GIVEN DATA:
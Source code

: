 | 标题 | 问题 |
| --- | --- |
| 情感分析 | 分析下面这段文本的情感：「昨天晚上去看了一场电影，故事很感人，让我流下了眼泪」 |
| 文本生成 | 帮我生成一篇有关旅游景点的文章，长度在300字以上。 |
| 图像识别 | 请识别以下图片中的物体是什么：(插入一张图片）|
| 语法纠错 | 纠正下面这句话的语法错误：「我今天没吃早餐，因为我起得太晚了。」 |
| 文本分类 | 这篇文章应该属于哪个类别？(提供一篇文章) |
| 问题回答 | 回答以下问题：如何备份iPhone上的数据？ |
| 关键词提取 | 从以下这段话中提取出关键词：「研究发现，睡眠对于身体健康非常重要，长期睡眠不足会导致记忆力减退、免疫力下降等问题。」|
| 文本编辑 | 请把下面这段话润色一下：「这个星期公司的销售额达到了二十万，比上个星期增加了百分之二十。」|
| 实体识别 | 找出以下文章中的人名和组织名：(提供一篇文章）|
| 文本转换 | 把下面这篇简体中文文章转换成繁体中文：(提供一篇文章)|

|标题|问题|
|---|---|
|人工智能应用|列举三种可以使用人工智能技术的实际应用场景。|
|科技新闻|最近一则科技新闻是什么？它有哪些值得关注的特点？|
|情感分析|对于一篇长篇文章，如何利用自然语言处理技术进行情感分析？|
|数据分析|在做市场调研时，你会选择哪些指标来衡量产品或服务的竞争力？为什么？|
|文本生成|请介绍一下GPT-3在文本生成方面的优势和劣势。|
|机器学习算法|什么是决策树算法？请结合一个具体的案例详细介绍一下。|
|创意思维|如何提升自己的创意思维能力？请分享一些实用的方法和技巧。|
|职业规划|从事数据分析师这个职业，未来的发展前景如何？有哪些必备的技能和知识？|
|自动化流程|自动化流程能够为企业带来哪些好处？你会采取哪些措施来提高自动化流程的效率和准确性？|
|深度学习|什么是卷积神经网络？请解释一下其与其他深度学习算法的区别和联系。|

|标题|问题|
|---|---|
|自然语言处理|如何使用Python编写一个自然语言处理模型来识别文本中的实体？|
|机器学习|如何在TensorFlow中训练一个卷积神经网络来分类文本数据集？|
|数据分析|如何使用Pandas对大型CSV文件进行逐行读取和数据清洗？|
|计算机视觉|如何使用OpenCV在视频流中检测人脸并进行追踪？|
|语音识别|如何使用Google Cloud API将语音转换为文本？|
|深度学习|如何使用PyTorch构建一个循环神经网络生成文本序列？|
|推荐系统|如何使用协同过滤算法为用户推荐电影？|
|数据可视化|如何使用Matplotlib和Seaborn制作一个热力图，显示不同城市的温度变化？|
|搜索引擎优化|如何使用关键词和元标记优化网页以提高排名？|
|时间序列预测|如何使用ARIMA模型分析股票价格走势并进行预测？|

BRIEF: Search the data for the string "深度学习" and copy every line where it appears.

FINAL ANSWER:
|深度学习|什么是卷积神经网络？请解释一下其与其他深度学习算法的区别和联系。|
|深度学习|如何使用PyTorch构建一个循环神经网络生成文本序列？|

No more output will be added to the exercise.